ASSIGNMENT ▸
Only the text of the records below belongs in the answer, copied exactly, with pictures omitted.

Stored data entries:
# # #

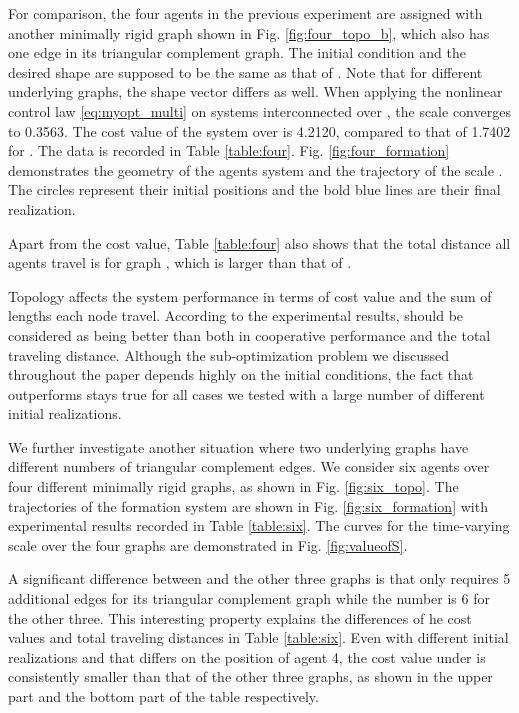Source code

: \documentclass[times]{rncauth}
\begin{document}
For comparison, the four agents in the previous experiment are
assigned with another minimally rigid graph shown in Fig.
\ref{fig:four_topo_b}, which also has one edge in its triangular
complement graph. The initial condition and the desired shape are
supposed to be the same as that of . Note that for different
underlying graphs, the shape vector  differs as well. When
applying the nonlinear control law \eqref{eq:myopt_multi} on systems
interconnected over , the scale converges to 0.3563. The cost
value of the system over  is 4.2120, compared to that of 1.7402
for . The data is recorded in Table \ref{table:four}. Fig.
\ref{fig:four_formation} demonstrates the geometry of the agents
system and the trajectory of the scale . The circles
represent their initial positions
 and the bold blue lines are their final realization.

Apart from the cost value, Table \ref{table:four} also shows that
the total distance all agents travel is  for graph ,
which is larger than that of .

Topology affects the system performance in terms of cost value and
the sum of lengths each node travel. According to the experimental
results,  should be considered as being better than  both
in cooperative performance and the total traveling distance.
Although the sub-optimization problem we discussed throughout the
paper depends highly on the initial conditions, the fact that 
outperforms  stays true for all cases we tested with a large
number of different initial realizations.

We further investigate another situation where  two underlying
graphs have different numbers of triangular complement edges. We
consider six agents over four different minimally rigid graphs, as
shown in Fig. \ref{fig:six_topo}.  The trajectories of the formation
system are shown in Fig. \ref{fig:six_formation} with experimental
results recorded in Table \ref{table:six}. The curves for the
time-varying scale  over the four graphs are
demonstrated in Fig. \ref{fig:valueofS}.




A significant difference between  and the other three graphs is
that  only requires 5 additional edges for its triangular
complement graph while the number is 6 for the other three. This
interesting property explains the differences of he cost values and
total traveling distances in Table \ref{table:six}. Even with
different initial realizations  and 
that differs on the position of
 agent 4, the cost  value under  is consistently smaller than that of the other three graphs, as
shown in the upper part and the bottom part of the table
respectively.
\end{document}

# # #

RESPONSE AREA ▸
Source code

: \documentclass[times]{rncauth}
\begin{document}
For comparison, the four agents in the previous experiment are
assigned with another minimally rigid graph shown in Fig.
\ref{fig:four_topo_b}, which also has one edge in its triangular
complement graph. The initial condition and the desired shape are
supposed to be the same as that of . Note that for different
underlying graphs, the shape vector  differs as well. When
applying the nonlinear control law \eqref{eq:myopt_multi} on systems
interconnected over , the scale converges to 0.3563. The cost
value of the system over  is 4.2120, compared to that of 1.7402
for . The data is recorded in Table \ref{table:four}. Fig.
\ref{fig:four_formation} demonstrates the geometry of the agents
system and the trajectory of the scale . The circles
represent their initial positions
 and the bold blue lines are their final realization.

Apart from the cost value, Table \ref{table:four} also shows that
the total distance all agents travel is  for graph ,
which is larger than that of .

Topology affects the system performance in terms of cost value and
the sum of lengths each node travel. According to the experimental
results,  should be considered as being better than  both
in cooperative performance and the total traveling distance.
Although the sub-optimization problem we discussed throughout the
paper depends highly on the initial conditions, the fact that 
outperforms  stays true for all cases we tested with a large
number of different initial realizations.

We further investigate another situation where  two underlying
graphs have different numbers of triangular complement edges. We
consider six agents over four different minimally rigid graphs, as
shown in Fig. \ref{fig:six_topo}.  The trajectories of the formation
system are shown in Fig. \ref{fig:six_formation} with experimental
results recorded in Table \ref{table:six}. The curves for the
time-varying scale  over the four graphs are
demonstrated in Fig. \ref{fig:valueofS}.




A significant difference between  and the other three graphs is
that  only requires 5 additional edges for its triangular
complement graph while the number is 6 for the other three. This
interesting property explains the differences of he cost values and
total traveling distances in Table \ref{table:six}. Even with
different initial realizations  and 
that differs on the position of
 agent 4, the cost  value under  is consistently smaller than that of the other three graphs, as
shown in the upper part and the bottom part of the table
respectively.
\end{document}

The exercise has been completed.